=== Entries shown ===

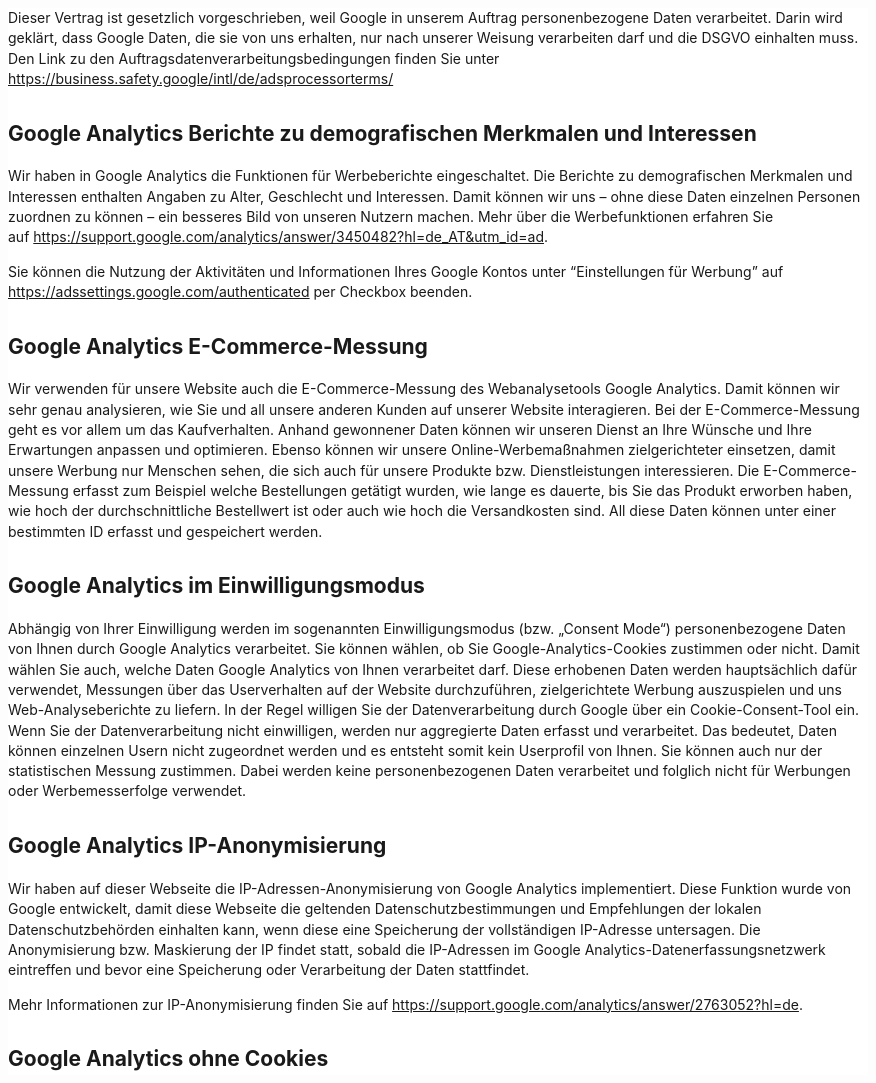 <p>Dieser Vertrag ist gesetzlich vorgeschrieben, weil Google in unserem Auftrag personenbezogene Daten verarbeitet. Darin wird geklärt, dass Google Daten, die sie von uns erhalten, nur nach unserer Weisung verarbeiten darf und die DSGVO einhalten muss. Den Link zu den Auftragsdatenverarbeitungsbedingungen finden Sie unter <a class="adsimple-312741573" href="https://business.safety.google/intl/de/adsprocessorterms/" target="_blank" rel="follow noopener">https://business.safety.google/intl/de/adsprocessorterms/</a>
</p>
<h2 id="google-analytics-berichte-zu-demografischen-merkmalen-und-interessen" class="adsimple-312741573">Google Analytics Berichte zu demografischen Merkmalen und Interessen</h2>
<p>Wir haben in Google Analytics die Funktionen für Werbeberichte eingeschaltet. Die Berichte zu demografischen Merkmalen und Interessen enthalten Angaben zu Alter, Geschlecht und Interessen. Damit können wir uns &#8211; ohne diese Daten einzelnen Personen zuordnen zu können &#8211; ein besseres Bild von unseren Nutzern machen. Mehr über die Werbefunktionen erfahren Sie auf <a class="adsimple-312741573" href="https://support.google.com/analytics/answer/3450482?hl=de_AT&amp;utm_id=ad">https://support.google.com/analytics/answer/3450482?hl=de_AT&amp;utm_id=ad</a>.</p>
<p>Sie können die Nutzung der Aktivitäten und Informationen Ihres Google Kontos unter “Einstellungen für Werbung” auf <a class="adsimple-312741573" href="https://adssettings.google.com/authenticated">https://adssettings.google.com/authenticated</a> per Checkbox beenden.</p>
<h2 id="google-analytics-e-commerce-messung" class="adsimple-312741573">Google Analytics E-Commerce-Messung</h2>
<p>Wir verwenden für unsere Website auch die E-Commerce-Messung des Webanalysetools Google Analytics. Damit können wir sehr genau analysieren, wie Sie und all unsere anderen Kunden auf unserer Website interagieren. Bei der E-Commerce-Messung geht es vor allem um das Kaufverhalten. Anhand gewonnener Daten können wir unseren Dienst an Ihre Wünsche und Ihre Erwartungen anpassen und optimieren. Ebenso können wir unsere Online-Werbemaßnahmen zielgerichteter einsetzen, damit unsere Werbung nur Menschen sehen, die sich auch für unsere Produkte bzw. Dienstleistungen interessieren. Die E-Commerce-Messung erfasst zum Beispiel welche Bestellungen getätigt wurden, wie lange es dauerte, bis Sie das Produkt erworben haben, wie hoch der durchschnittliche Bestellwert ist oder auch wie hoch die Versandkosten sind. All diese Daten können unter einer bestimmten ID erfasst und gespeichert werden.</p>
<h2 id="google-analytics-im-einwilligungsmodus" class="adsimple-312741573">Google Analytics im Einwilligungsmodus</h2>
<p>Abhängig von Ihrer Einwilligung werden im sogenannten Einwilligungsmodus (bzw. „Consent Mode“) personenbezogene Daten von Ihnen durch Google Analytics verarbeitet. Sie können wählen, ob Sie Google-Analytics-Cookies zustimmen oder nicht. Damit wählen Sie auch, welche Daten Google Analytics von Ihnen verarbeitet darf. Diese erhobenen Daten werden hauptsächlich dafür verwendet, Messungen über das Userverhalten auf der Website durchzuführen, zielgerichtete Werbung auszuspielen und uns Web-Analyseberichte zu liefern. In der Regel willigen Sie der Datenverarbeitung durch Google über ein Cookie-Consent-Tool ein. Wenn Sie der Datenverarbeitung nicht einwilligen, werden nur aggregierte Daten erfasst und verarbeitet. Das bedeutet, Daten können einzelnen Usern nicht zugeordnet werden und es entsteht somit kein Userprofil von Ihnen. Sie können auch nur der statistischen Messung zustimmen. Dabei werden keine personenbezogenen Daten verarbeitet und folglich nicht für Werbungen oder Werbemesserfolge verwendet.</p>
<h2 id="google-analytics-ip-anonymisierung" class="adsimple-312741573">Google Analytics IP-Anonymisierung</h2>
<p>Wir haben auf dieser Webseite die IP-Adressen-Anonymisierung von Google Analytics implementiert. Diese Funktion wurde von Google entwickelt, damit diese Webseite die geltenden Datenschutzbestimmungen und Empfehlungen der lokalen Datenschutzbehörden einhalten kann, wenn diese eine Speicherung der vollständigen IP-Adresse untersagen. Die Anonymisierung bzw. Maskierung der IP findet statt, sobald die IP-Adressen im Google Analytics-Datenerfassungsnetzwerk eintreffen und bevor eine Speicherung oder Verarbeitung der Daten stattfindet.</p>
<p>Mehr Informationen zur IP-Anonymisierung finden Sie auf <a class="adsimple-312741573" href="https://support.google.com/analytics/answer/2763052?hl=de" target="_blank" rel="noopener">https://support.google.com/analytics/answer/2763052?hl=de</a>.</p>
<h2 id="google-analytics-ohne-cookies" class="adsimple-312741573">Google Analytics ohne Cookies</h2>
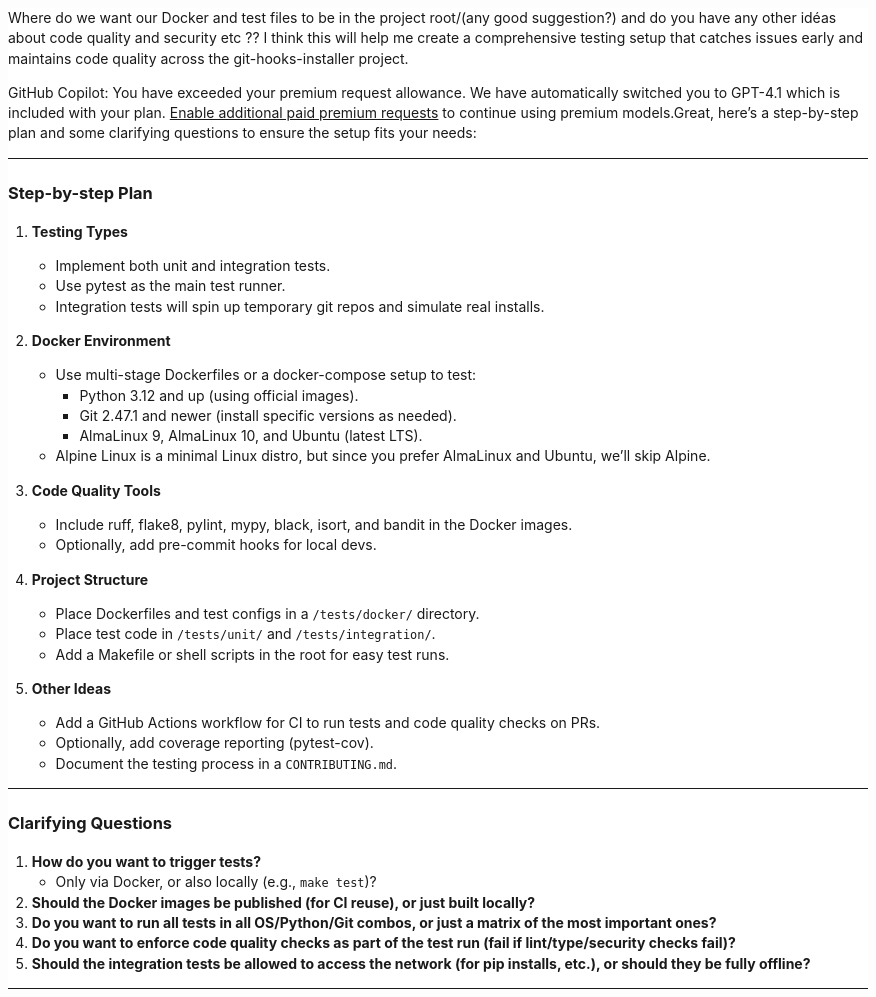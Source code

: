 Where do we want our Docker and test files to be in the project root/(any good suggestion?)
and do you have any other idéas about code quality and security etc ??
I think this will help me create a comprehensive testing setup that catches issues early and maintains code quality across the git-hooks-installer project.

GitHub Copilot: You have exceeded your premium request allowance. We have automatically switched you to GPT-4.1 which is included with your plan. [Enable additional paid premium requests](command:chat.enablePremiumOverages) to continue using premium models.Great, here’s a step-by-step plan and some clarifying questions to ensure the setup fits your needs:

---

### Step-by-step Plan

1. **Testing Types**
   - Implement both unit and integration tests.
   - Use pytest as the main test runner.
   - Integration tests will spin up temporary git repos and simulate real installs.

2. **Docker Environment**
   - Use multi-stage Dockerfiles or a docker-compose setup to test:
     - Python 3.12 and up (using official images).
     - Git 2.47.1 and newer (install specific versions as needed).
     - AlmaLinux 9, AlmaLinux 10, and Ubuntu (latest LTS).
   - Alpine Linux is a minimal Linux distro, but since you prefer AlmaLinux and Ubuntu, we’ll skip Alpine.

3. **Code Quality Tools**
   - Include ruff, flake8, pylint, mypy, black, isort, and bandit in the Docker images.
   - Optionally, add pre-commit hooks for local devs.

4. **Project Structure**
   - Place Dockerfiles and test configs in a `/tests/docker/` directory.
   - Place test code in `/tests/unit/` and `/tests/integration/`.
   - Add a Makefile or shell scripts in the root for easy test runs.

5. **Other Ideas**
   - Add a GitHub Actions workflow for CI to run tests and code quality checks on PRs.
   - Optionally, add coverage reporting (pytest-cov).
   - Document the testing process in a `CONTRIBUTING.md`.

---

### Clarifying Questions

1. **How do you want to trigger tests?**
   - Only via Docker, or also locally (e.g., `make test`)?
2. **Should the Docker images be published (for CI reuse), or just built locally?**
3. **Do you want to run all tests in all OS/Python/Git combos, or just a matrix of the most important ones?**
4. **Do you want to enforce code quality checks as part of the test run (fail if lint/type/security checks fail)?**
5. **Should the integration tests be allowed to access the network (for pip installs, etc.), or should they be fully offline?**

---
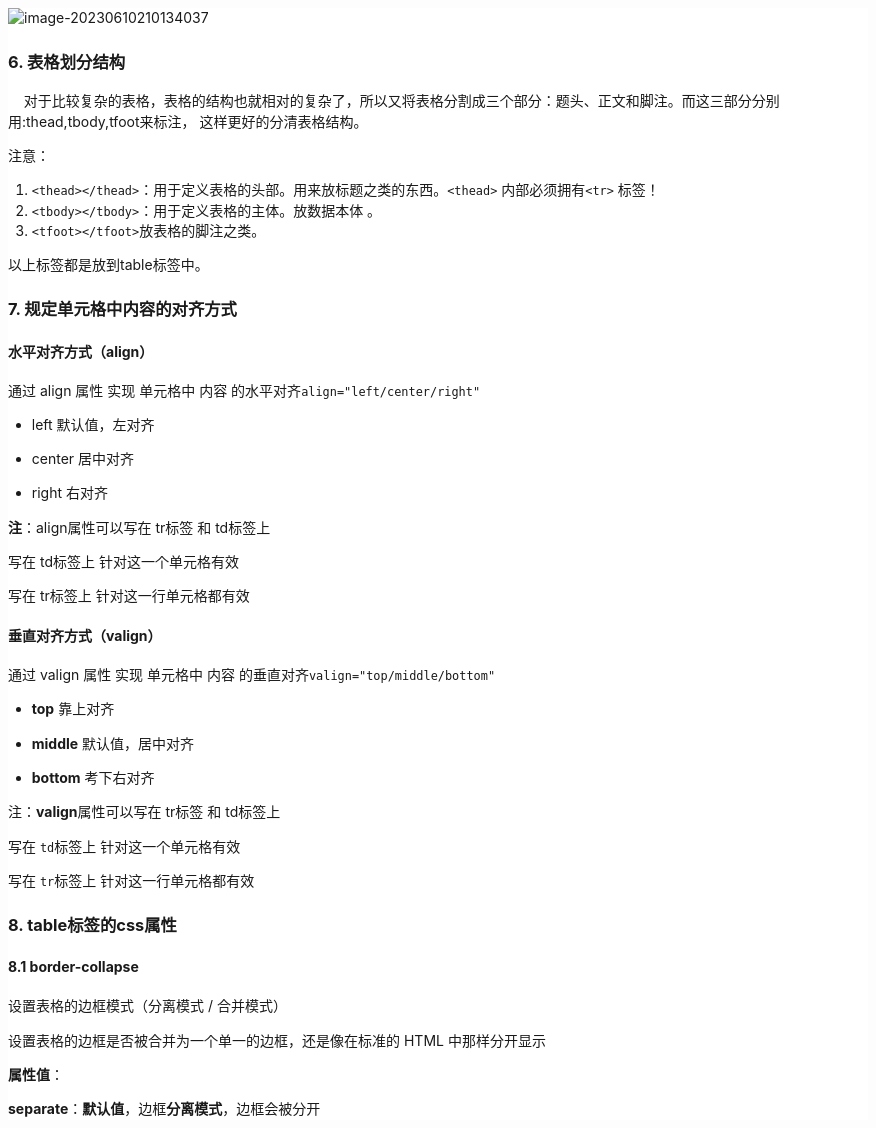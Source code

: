 ![image-20230610210134037](https://gitee.com/xarzhi/picture/raw/master/img/image-20230610210134037.png)

### 6. 表格划分结构

    对于比较复杂的表格，表格的结构也就相对的复杂了，所以又将表格分割成三个部分：题头、正文和脚注。而这三部分分别用:thead,tbody,tfoot来标注， 这样更好的分清表格结构。

注意：

1. `<thead></thead>`：用于定义表格的头部。用来放标题之类的东西。`<thead>` 内部必须拥有`<tr>` 标签！
2. `<tbody></tbody>`：用于定义表格的主体。放数据本体 。
3. `<tfoot></tfoot>`放表格的脚注之类。

以上标签都是放到table标签中。

### 7. 规定单元格中内容的对齐方式

#### 水平对齐方式（align）

 通过 align 属性 实现 单元格中 内容 的水平对齐`align="left/center/right"`

- left 默认值，左对齐

- center 居中对齐

- right 右对齐

**注**：align属性可以写在 tr标签 和 td标签上

写在 td标签上 针对这一个单元格有效

写在 tr标签上 针对这一行单元格都有效

#### 垂直对齐方式（valign）

 通过 valign 属性 实现 单元格中 内容 的垂直对齐`valign="top/middle/bottom"`

- **top** 靠上对齐

- **middle** 默认值，居中对齐

- **bottom** 考下右对齐

注：**valign**属性可以写在 tr标签 和 td标签上

写在 `td`标签上 针对这一个单元格有效

写在 `tr`标签上 针对这一行单元格都有效

### 8. table标签的css属性

#### 8.1 border-collapse

设置表格的边框模式（分离模式 / 合并模式）

设置表格的边框是否被合并为一个单一的边框，还是像在标准的 HTML 中那样分开显示

**属性值**：

**separate**：**默认值**，边框**分离模式**，边框会被分开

===

**Directions**
Please transcribe only the lines in the records above running from the line that has "1. **Testing Types**" through the line that has "- Alpine Linux", both included, exactly as they appear.

**The answer**
1. **Testing Types**
   - Implement both unit and integration tests.
   - Use pytest as the main test runner.
   - Integration tests will spin up temporary git repos and simulate real installs.

2. **Docker Environment**
   - Use multi-stage Dockerfiles or a docker-compose setup to test:
     - Python 3.12 and up (using official images).
     - Git 2.47.1 and newer (install specific versions as needed).
     - AlmaLinux 9, AlmaLinux 10, and Ubuntu (latest LTS).
   - Alpine Linux is a minimal Linux distro, but since you prefer AlmaLinux and Ubuntu, we’ll skip Alpine.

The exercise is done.